**Task statement:**
Only the number is wanted: how many lines in the data contain "yandex"?

*** Begin section ***

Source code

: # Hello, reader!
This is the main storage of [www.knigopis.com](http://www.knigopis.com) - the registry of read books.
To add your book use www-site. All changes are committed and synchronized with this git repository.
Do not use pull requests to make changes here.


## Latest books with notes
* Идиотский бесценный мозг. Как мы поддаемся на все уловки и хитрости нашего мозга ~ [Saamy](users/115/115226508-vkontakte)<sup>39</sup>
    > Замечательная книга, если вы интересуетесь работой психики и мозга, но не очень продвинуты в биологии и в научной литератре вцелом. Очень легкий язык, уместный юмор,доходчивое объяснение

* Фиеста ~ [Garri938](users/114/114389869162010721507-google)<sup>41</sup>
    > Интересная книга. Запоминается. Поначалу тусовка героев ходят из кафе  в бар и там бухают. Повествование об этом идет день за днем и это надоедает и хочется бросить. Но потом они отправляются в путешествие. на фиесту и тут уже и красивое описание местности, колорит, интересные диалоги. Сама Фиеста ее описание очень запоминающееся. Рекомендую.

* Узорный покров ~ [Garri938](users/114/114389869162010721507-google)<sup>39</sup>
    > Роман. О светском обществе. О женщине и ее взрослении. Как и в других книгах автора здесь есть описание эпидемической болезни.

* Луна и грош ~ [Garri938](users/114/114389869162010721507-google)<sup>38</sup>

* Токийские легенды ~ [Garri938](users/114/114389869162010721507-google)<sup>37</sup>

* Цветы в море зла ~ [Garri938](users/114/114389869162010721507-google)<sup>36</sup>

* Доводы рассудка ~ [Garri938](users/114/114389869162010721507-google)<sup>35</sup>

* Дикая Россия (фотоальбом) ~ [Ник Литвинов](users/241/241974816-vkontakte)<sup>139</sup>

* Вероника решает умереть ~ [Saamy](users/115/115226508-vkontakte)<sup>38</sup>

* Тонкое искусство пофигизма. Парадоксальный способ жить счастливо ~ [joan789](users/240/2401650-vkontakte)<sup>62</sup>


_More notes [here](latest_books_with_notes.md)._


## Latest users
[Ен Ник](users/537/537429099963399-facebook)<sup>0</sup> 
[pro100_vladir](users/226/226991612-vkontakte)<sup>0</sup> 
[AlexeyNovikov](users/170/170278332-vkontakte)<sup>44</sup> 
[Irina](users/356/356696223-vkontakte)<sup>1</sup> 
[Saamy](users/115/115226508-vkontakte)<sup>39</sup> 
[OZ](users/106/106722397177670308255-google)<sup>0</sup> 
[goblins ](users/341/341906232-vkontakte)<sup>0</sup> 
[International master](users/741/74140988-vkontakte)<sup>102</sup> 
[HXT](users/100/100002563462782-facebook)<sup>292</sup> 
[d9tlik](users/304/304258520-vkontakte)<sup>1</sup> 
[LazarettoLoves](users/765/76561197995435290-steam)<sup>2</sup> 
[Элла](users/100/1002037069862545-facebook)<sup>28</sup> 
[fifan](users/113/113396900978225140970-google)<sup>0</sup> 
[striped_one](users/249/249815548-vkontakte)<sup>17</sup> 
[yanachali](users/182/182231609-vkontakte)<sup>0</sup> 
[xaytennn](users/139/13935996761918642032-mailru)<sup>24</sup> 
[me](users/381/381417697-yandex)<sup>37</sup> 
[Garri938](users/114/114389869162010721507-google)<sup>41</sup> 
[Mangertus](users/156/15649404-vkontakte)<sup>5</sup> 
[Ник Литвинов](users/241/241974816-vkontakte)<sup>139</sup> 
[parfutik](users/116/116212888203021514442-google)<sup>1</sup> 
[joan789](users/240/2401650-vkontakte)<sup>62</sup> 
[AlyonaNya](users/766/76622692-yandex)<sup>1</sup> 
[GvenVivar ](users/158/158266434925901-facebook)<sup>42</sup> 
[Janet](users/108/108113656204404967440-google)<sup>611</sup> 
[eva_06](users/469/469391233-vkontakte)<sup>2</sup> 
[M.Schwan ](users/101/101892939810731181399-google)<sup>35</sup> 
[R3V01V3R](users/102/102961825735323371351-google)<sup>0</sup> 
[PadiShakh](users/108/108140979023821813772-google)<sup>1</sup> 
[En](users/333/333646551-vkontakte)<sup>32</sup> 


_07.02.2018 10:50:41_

*** End section ***

**Task response:**
2